(openPR) Weiter abwärts bei Rohöl und Euro, 0 Bewegung beim Heizöl – so ein kurzes Resümee zur Wochenmitte. International hielten sich positive und negative Meldungen die Wage, national erschwerte die Petroplus-Pleite aufgrund verzögerter Beladungen ein wenig die Versorgung. That‘s all.
LEIPZIG. (Ceto) An den Warenterminbörsen hält der Seitwärtstrend mit leichter Neigung nach unten weiter an. Sowohl Nordseeöl (Bent) als auch US-Leichtöl (WTI) gaben leicht um einen halben US-Dollar je Barrel nach. Ähnliche „Verluste“ waren schon gestern zu vermelden. Trotz deutlich preissteigernder Nachrichten richten sich Anlege nach den verhalten bis pessimistischen Nachfrageprognosen und Wirtschaftsaussichten diverser Institutionen.
„Gemäß aktueller Schätzungen der IEA besteht derzeit am Ölmarkt sogar ein Überangebot, weil Libyen zurückkommt und andere OPEC-Staaten wie Saudi-Arabien ihre Produktion bislang nicht reduziert haben. Gleichzeitig entwickelt sich die Nachfrage aufgrund der flauen Konjunktur und des ungewöhnlich milden Winters in Europa und Nordamerika weniger dynamisch als erwartet“, so die Analysten vom Branchendienst Commerzbank Commodity Research. Die Angst vor Verlusten im Strudel von Überangebot und Nachfrageschwäche ist dann doch größer als die (unsichere) Aussicht auf mageren Gewinn. Denn vom weiteren Seitwärtstrend sind die Analysten überzeugt.

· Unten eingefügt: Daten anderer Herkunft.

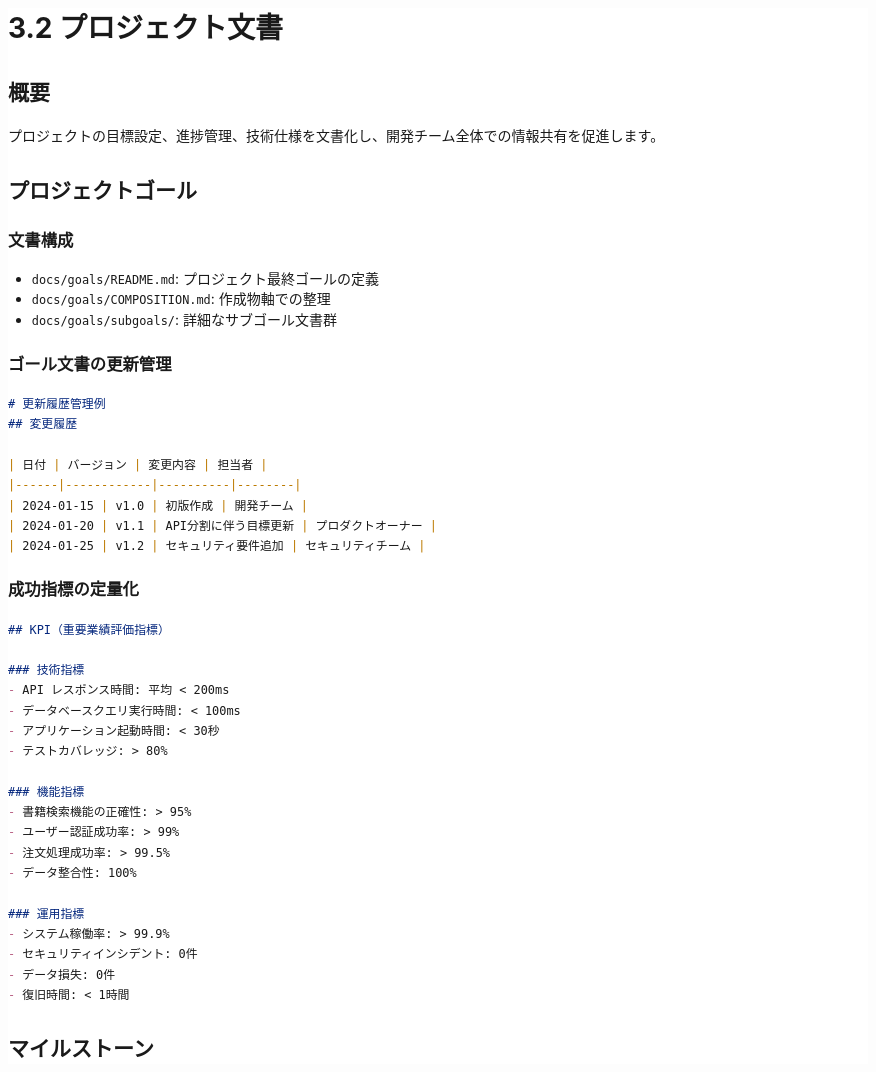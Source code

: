 # 3.2 プロジェクト文書

## 概要
プロジェクトの目標設定、進捗管理、技術仕様を文書化し、開発チーム全体での情報共有を促進します。

## プロジェクトゴール

### 文書構成
- `docs/goals/README.md`: プロジェクト最終ゴールの定義
- `docs/goals/COMPOSITION.md`: 作成物軸での整理
- `docs/goals/subgoals/`: 詳細なサブゴール文書群

### ゴール文書の更新管理
```markdown
# 更新履歴管理例
## 変更履歴

| 日付 | バージョン | 変更内容 | 担当者 |
|------|------------|----------|--------|
| 2024-01-15 | v1.0 | 初版作成 | 開発チーム |
| 2024-01-20 | v1.1 | API分割に伴う目標更新 | プロダクトオーナー |
| 2024-01-25 | v1.2 | セキュリティ要件追加 | セキュリティチーム |
```

### 成功指標の定量化
```markdown
## KPI（重要業績評価指標）

### 技術指標
- API レスポンス時間: 平均 < 200ms
- データベースクエリ実行時間: < 100ms
- アプリケーション起動時間: < 30秒
- テストカバレッジ: > 80%

### 機能指標
- 書籍検索機能の正確性: > 95%
- ユーザー認証成功率: > 99%
- 注文処理成功率: > 99.5%
- データ整合性: 100%

### 運用指標
- システム稼働率: > 99.9%
- セキュリティインシデント: 0件
- データ損失: 0件
- 復旧時間: < 1時間
```

## マイルストーン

Wie jenseits der Grenzen, so auch hier: Beim Heizöl tat sich wenig. Lediglich die Petroplus-Pleite drohte für einige Aufreger, doch von Versorgungsengpässen und daraus resultierenden Preissteigerungen kann keine Rede sein. Ein schwächerer Euro korrespondierte zudem weitgehend mit den internationalen Verlusten. Im Bundesdurchschnitt kostete die 100-Liter-Partie bei einer Gesamtlieferung von 3.000 Litern HEL 87,83 Euro, das sind 5 Cent weniger als gestern.
Vom Handel wurde nach zwei minimal lebhafteren Tagen kaum Interesse vermeldet. Manch Händler befürchtet einen Umsatz-Rückgang von bis zu 50 Prozent für diesen Winter. Und das liege nicht nur an der milden Witterung, sondern auch am Preisniveau.